İhracatta temel ilkeler (3)
İlk temel ilkeler sohbetimizde gerek firma gerekse ürün açısından ihracat hazır olup olmadıklarını sorgulamış ve önyargıların olumsuzluğunu belirtmiştik.
İkinci temel ilkeler sohbetimizde ise gönderilen e-posta iletilerinin yapısı, iletilerde kullanılan dilin anlaşılabilirliği ve kapsamları üzerine konuşmuştuk.
Bugün de iletişime biraz daha değinip “Pazarlarla iletişim” konusunda sohbet edelim ve buna da başımızdan geçen bir olayla başlayalım istiyorum.
Rusya pazarında bulduğumuz bir talep üzerine, o yörelerin sorumlusu arkadaşımdan bir e-posta yazarak iletişim kurmasını istemiştim. Birkaç gün içerisinde cevap gelmeyince e-posta iletisini tekrar yolladık.
Günlük toplantımızda, görev güncellemeleri yapan bu arkadaşımızdan tekrar yollanan iletiye de cevap gelmediğini duyunca, elimizdeki telefon numarasından talep sahibi alıcıyı aramasını istedim.
Talep sahibi firmada konuşulan kişi böyle bir e-posta iletisi almadıklarını söylemiş. Farklı bir adres vererek iletiyi oraya da yollamasını istemiş
Ancak konuşma esnasında “Konuştuğu Rusçayı anlayabildiğim birisiyle muhatap olmak güzel oldu” diyerek, daha önce arayan kişilerle yaşadığı iletişim zorluğunu anlatmış.
Daha sonra etkin bir iletişim ve talep/teklif yönetimi ile bu olası alıcıların ülkemize gelerek fabrikayı ziyaretlerini ve görüşmelerin daha ileri seviyelere taşınmasını sağladık.

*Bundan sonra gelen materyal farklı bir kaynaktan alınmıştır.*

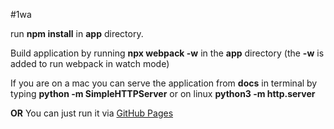 #1wa

run **npm install** in **app** directory.

Build application by running **npx webpack -w** in the **app** directory (the **-w** is added to run webpack in watch mode)

If you are on a mac you can serve the application from **docs** in terminal by typing **python -m SimpleHTTPServer** or on linux **python3 -m http.server**

**OR** You can just run it via [GitHub Pages](https://authsci.github.io/surti/)
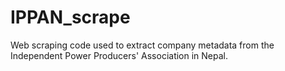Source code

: # IPPAN_scrape
Web scraping code used to extract company metadata from the Independent Power Producers' Association in Nepal.
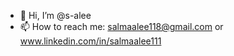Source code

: - 👋 Hi, I’m @s-alee
- 📫 How to reach me: salmaalee118@gmail.com or www.linkedin.com/in/salmaalee111


<!---
s-alee/s-alee is a ✨ special ✨ repository because its `README.md` (this file) appears on your GitHub profile.
You can click the Preview link to take a look at your changes.
--->
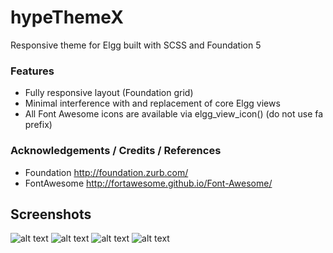 hypeThemeX
==========

Responsive theme for Elgg built with SCSS and Foundation 5

### Features

* Fully responsive layout (Foundation grid)
* Minimal interference with and replacement of core Elgg views
* All Font Awesome icons are available via elgg_view_icon() (do not use fa prefix)


### Acknowledgements / Credits / References

* Foundation http://foundation.zurb.com/
* FontAwesome http://fortawesome.github.io/Font-Awesome/


## Screenshots ##

![alt text](https://raw.github.com/hypeJunction/hypeThemeX/master/screenshots/settings.png "Page view")
![alt text](https://raw.github.com/hypeJunction/hypeThemeX/master/screenshots/mobile-ui.png "Header area - Mobile")
![alt text](https://raw.github.com/hypeJunction/hypeThemeX/master/screenshots/profile-full.png "Default Theme - Proifle - Desktop")
![alt text](https://raw.github.com/hypeJunction/hypeThemeX/master/screenshots/profile-mobile.png "Default Theme - Profile - Mobile")
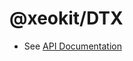 # @xeokit/DTX

* See [API Documentation](https://xeokit.github.io/sdk/docs/modules/_xeokit_DTX.html)

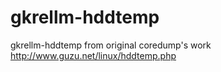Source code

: # gkrellm-hddtemp
gkrellm-hddtemp from original coredump's work http://www.guzu.net/linux/hddtemp.php

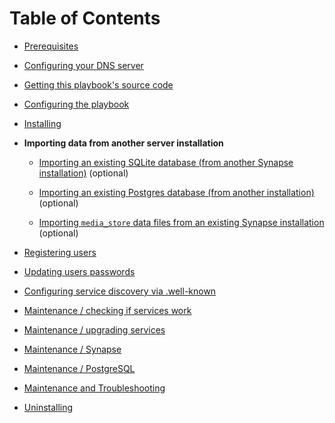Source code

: # Table of Contents

- [Prerequisites](prerequisites.md)

- [Configuring your DNS server](configuring-dns.md)

- [Getting this playbook's source code](getting-the-playbook.md)

- [Configuring the playbook](configuring-playbook.md)

- [Installing](installing.md)

- **Importing data from another server installation**

  - [Importing an existing SQLite database (from another Synapse installation)](importing-synapse-sqlite.md) (optional)

  - [Importing an existing Postgres database (from another installation)](importing-postgres.md) (optional)

  - [Importing `media_store` data files from an existing Synapse installation](importing-synapse-media-store.md) (optional)

- [Registering users](registering-users.md)

- [Updating users passwords](updating-users-passwords.md)

- [Configuring service discovery via .well-known](configuring-well-known.md)

- [Maintenance / checking if services work](maintenance-checking-services.md)

- [Maintenance / upgrading services](maintenance-upgrading-services.md)

- [Maintenance / Synapse](maintenance-synapse.md)

- [Maintenance / PostgreSQL](maintenance-postgres.md)

- [Maintenance and Troubleshooting](maintenance-and-troubleshooting.md)

- [Uninstalling](uninstalling.md)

“Dış Ticaret iletişimi ve Kültürlerarası İletişim” derslerinde önemle vurguladığım bir konu vardır.
Söylenilen şey işitilmeyebilir,
İşitilen anlaşılmayabilir,
Anlaşılan ise ifade edilmek istenilen olmayabilir.
Bu nedenle muhatabımıza söylediklerimizin, ifade etmek istediğimiz şekilde anlaşılıp anlaşılmadığını anlamak, çok amma çok önemlidir.
Bunu belirleyebilmenin en öne çıkan unsuru da muhatabımıza söz söyleme fırsatı tanımak ve onu dinlerken, bizim ifade etmek istediklerimizin ne kadarının ve nasıl anlaşıldığını anlamaktır.
Ancak bu şekilde sağlıklı bir iletişim kurabilir ve yanlış anlaşılmaktan kurtulabiliriz.
Bunun için de “İdare eder” seviyede yabancı dil konuşan elemanların müşterilerle, özellikle telefon ile doğrudan temasının biraz gerilere çekilmesinde fayda vardır.
Yüz yüze yapılan görüşmelerde, yabancı dilin kullanımındaki bazı eksikliklerin giderilmesi ve yanlış anlaşılmaların önlenebilmesi mümkün olabilmektedir. Yazı yazmak, örnek ürün üzerinden konuşmak gibi kolaylaştırıcı unsurları devreye alabilirsiniz.
Ancak telefonla konuşmak biraz daha yabancı dil mahareti ister.
Hem anlatmak hem de anlamak, yüz yüze olan iletişimden daha zordur.
Çünkü, iletişimin ana ögesi olan beden dili ortada yoktur…
İletişimde sözcüklerin en az etkisi olan unsur olduğunu söylemem sizi şaşırtmasın. Bunu ben söylemiyorum araştırmalar söylüyor.
Bu nedenledir ki telefonla iletişimde zorluk çekeriz.
Sesinizi nasıl kullandığınız, cümlenizdeki entonasyon/vurgu kuvveti anlatımızı çok etkiler.
Cümlenizi nasıl kurgulayıp, hangi sözcüğü/sözcükleri öne çıkardığınız çok önemlidir.